Sesamum indicum, sometimes called Sesamum orientale, is usually grown as an annual as it is frost tender and hardy only to USDA zone 10. The plant grows from 1-8 feet tall, with few but beautiful flowers on each stalk. After blooming in July, each flower is replaced by a seed capsule that ultimately produces 50-100 seeds. Depending on the variety, sesame plants can produce seeds that are white, yellow, red, brown or black. The plant is easy to grow if planted in well drained soil and a warm, sunny, sheltered location.

In order to propagate, the seed should be sown early in spring. In cool climates, this must be done in a greenhouse until the seedlings are established enough to be planted outside after all frost is over.
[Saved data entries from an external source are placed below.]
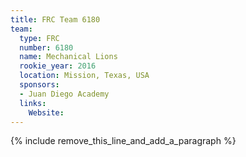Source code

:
 ```yaml
---
title: FRC Team 6180
team:
  type: FRC
  number: 6180
  name: Mechanical Lions
  rookie_year: 2016
  location: Mission, Texas, USA
  sponsors:
  - Juan Diego Academy
  links:
    Website:
---
```


{% include remove_this_line_and_add_a_paragraph %}
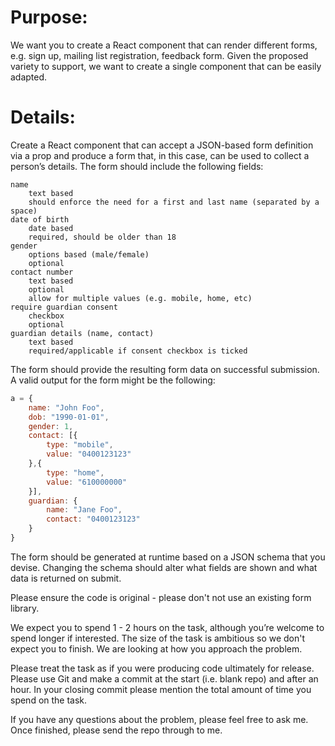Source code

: # Purpose:
We want you to create a React component that can render different forms, e.g. sign up, mailing list registration, feedback form. Given the proposed variety to support, we want to create a single component that can be easily adapted.

# Details:
Create a React component that can accept a JSON-based form definition via a prop and produce a form that, in this case, can be used to collect a person’s details. The form should include the following fields:

```
name
    text based
    should enforce the need for a first and last name (separated by a space)
date of birth
    date based
    required, should be older than 18
gender
    options based (male/female)
    optional
contact number
    text based
    optional
    allow for multiple values (e.g. mobile, home, etc)
require guardian consent
    checkbox
    optional
guardian details (name, contact)
    text based
    required/applicable if consent checkbox is ticked

```

The form should provide the resulting form data on successful submission. A valid output for the form might be the following:
```js
a = {
    name: "John Foo",
    dob: "1990-01-01",
    gender: 1,
    contact: [{
        type: "mobile",
        value: "0400123123"
    },{
        type: "home",
        value: "610000000"
    }],
    guardian: {
        name: "Jane Foo",
        contact: "0400123123"
    }
}

```

The form should be generated at runtime based on a JSON schema that you devise. 
Changing the schema should alter what fields are shown and what data is returned on submit.

Please ensure the code is original - please don't not use an existing form library.

We expect you to spend 1 - 2 hours on the task, 
although you’re welcome to spend longer if interested. 
The size of the task is ambitious so we don't expect you to finish. 
We are looking at how you approach the problem.

Please treat the task as if you were producing code ultimately for release. 
Please use Git and make a commit at the start (i.e. blank repo) and after an hour. 
In your closing commit please mention the total amount of time you spend on the task.

If you have any questions about the problem, please feel free to ask me. 
Once finished, please send the repo through to me.
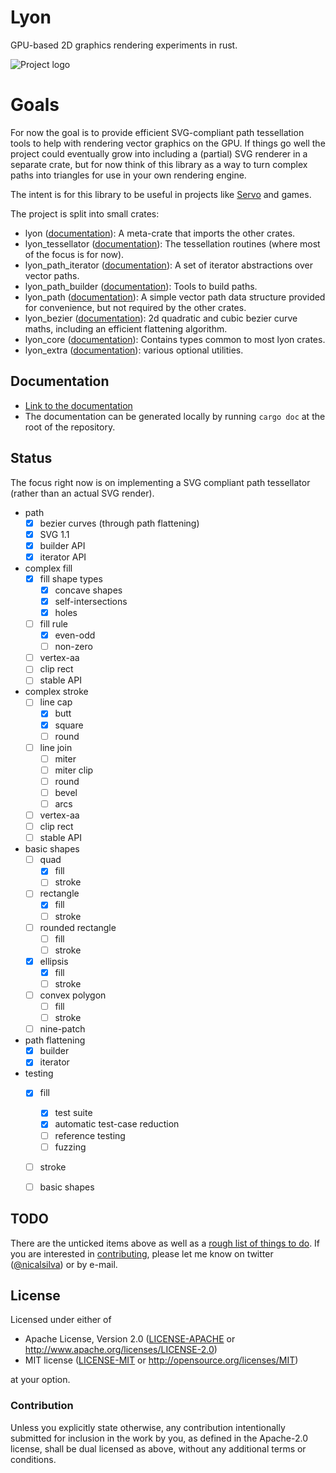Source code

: # Lyon
GPU-based 2D graphics rendering experiments in rust.

<img src="https://nical.github.io/lyon-doc/lyon-logo.svg" alt="Project logo">

# Goals

For now the goal is to provide efficient SVG-compliant path tessellation tools to help with rendering vector graphics on the GPU. If things go well the project could eventually grow into including a (partial) SVG renderer in a separate crate, but for now think of this library as a way to turn complex paths into triangles for use in your own rendering engine.

The intent is for this library to be useful in projects like [Servo](https://servo.org/) and games.

The project is split into small crates:
* lyon ([documentation](https://nical.github.io/lyon-doc/lyon/)): A meta-crate that imports the other crates.
* lyon_tessellator ([documentation](https://nical.github.io/lyon-doc/lyon_tessellator/)): The tessellation routines (where most of the focus is for now).
* lyon_path_iterator ([documentation](https://nical.github.io/lyon-doc/lyon_path_iterator/)): A set of iterator abstractions over vector paths.
* lyon_path_builder ([documentation](https://nical.github.io/lyon-doc/lyon_path_builder/)): Tools to build paths.
* lyon_path ([documentation](https://nical.github.io/lyon-doc/lyon_path/)): A simple vector path data structure provided for convenience, but not required by the other crates.
* lyon_bezier ([documentation](https://nical.github.io/lyon-doc/lyon_bezier/)): 2d quadratic and cubic bezier curve maths, including an efficient flattening algorithm.
* lyon_core ([documentation](https://nical.github.io/lyon-doc/lyon_core/)): Contains types common to most lyon crates.
* lyon_extra ([documentation](https://nical.github.io/lyon-doc/lyon_extra/)): various optional utilities.

## Documentation

* [Link to the documentation](https://nical.github.io/lyon-doc/lyon/)
* The documentation can be generated locally by running ```cargo doc``` at the root of the repository.

## Status

The focus right now is on implementing a SVG compliant path tessellator (rather than an actual SVG render).

- path
  - [x] bezier curves (through path flattening)
  - [x] SVG 1.1
  - [x] builder API
  - [x] iterator API
- complex fill
  - [x] fill shape types
    - [x] concave shapes
    - [x] self-intersections
    - [x] holes
  - [ ] fill rule
    - [x] even-odd
    - [ ] non-zero
  - [ ] vertex-aa
  - [ ] clip rect
  - [ ] stable API
- complex stroke
  - [ ] line cap
    - [x] butt
    - [x] square
    - [ ] round
  - [ ] line join
    - [ ] miter
    - [ ] miter clip
    - [ ] round
    - [ ] bevel
    - [ ] arcs
  - [ ] vertex-aa
  - [ ] clip rect
  - [ ] stable API
- basic shapes
  - [ ] quad
    - [x] fill
    - [ ] stroke
  - [ ] rectangle
    - [x] fill
    - [ ] stroke
  - [ ] rounded rectangle
    - [ ] fill
    - [ ] stroke
  - [x] ellipsis
    - [x] fill
    - [ ] stroke
  - [ ] convex polygon
    - [ ] fill
    - [ ] stroke
  - [ ] nine-patch
- path flattening
  - [x] builder
  - [x] iterator
- testing
  - [x] fill
    - [x] test suite
    - [x] automatic test-case reduction
    - [ ] reference testing
    - [ ] fuzzing
  - [ ] stroke
  - [ ] basic shapes


## TODO

There are the unticked items above as well as a [rough list of things to do](https://github.com/nical/lyon/wiki/TODO). If you are interested in [contributing](https://github.com/nical/lyon/wiki/Contribute), please let me know on twitter ([@nicalsilva](https://twitter.com/nicalsilva)) or by e-mail.


## License

Licensed under either of

 * Apache License, Version 2.0 ([LICENSE-APACHE](LICENSE-APACHE) or http://www.apache.org/licenses/LICENSE-2.0)
 * MIT license ([LICENSE-MIT](LICENSE-MIT) or http://opensource.org/licenses/MIT)

at your option.

### Contribution

Unless you explicitly state otherwise, any contribution intentionally submitted for inclusion in the work by you, as defined in the Apache-2.0 license, shall be dual licensed as above, without any additional terms or conditions.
In warm and tropical climates, it can be sown directly in the ground. The plants need regular watering and good drainage and they are fairly drought tolerant. Care should be taken not to over-water

Harvesting and Preparation

For medicinal use, good quality black sesame seeds should have a strong fragrance. The seeds should be dark, full, and with other plant matter cleaned out.

As a food herb, black sesame seeds are usually toasted in a dry fry pan while stirring frequently until a crackling sound is heard from the seeds popping. This renders the seed more easily digestible and also brings out its strong fragrance. They are then ground to a coarse powder and used as a medicinal food, added to a variety of dishes including rice and congees.


Sesame seeds are cultivated throughout China, used extensively for food, oil and medicine. Traditionally, the white seeds (Bai Zhi Ma0 are used for food, while the black sesame (Hei Zhi Ma) are used for medicine, though in practice, the black seeds are rarely used in Chinese herb decoctions and are more commonly recommended as a food herb.

The plant is not known in a truly wild situation, but it is said to have been cultivated as early as 3,000 B.C. It is not clear where the seed originated, but it is speculated that it was native to tropical Africa. It has since traveled all over the world and is now extensively grown in many tropical and warm temperate regions, China being the largest producer of the crop. Sesame is grown mainly for its oil, but the seed is high in protein, contains antioxidants, and is quite high in calcium, magnesium, copper and iron.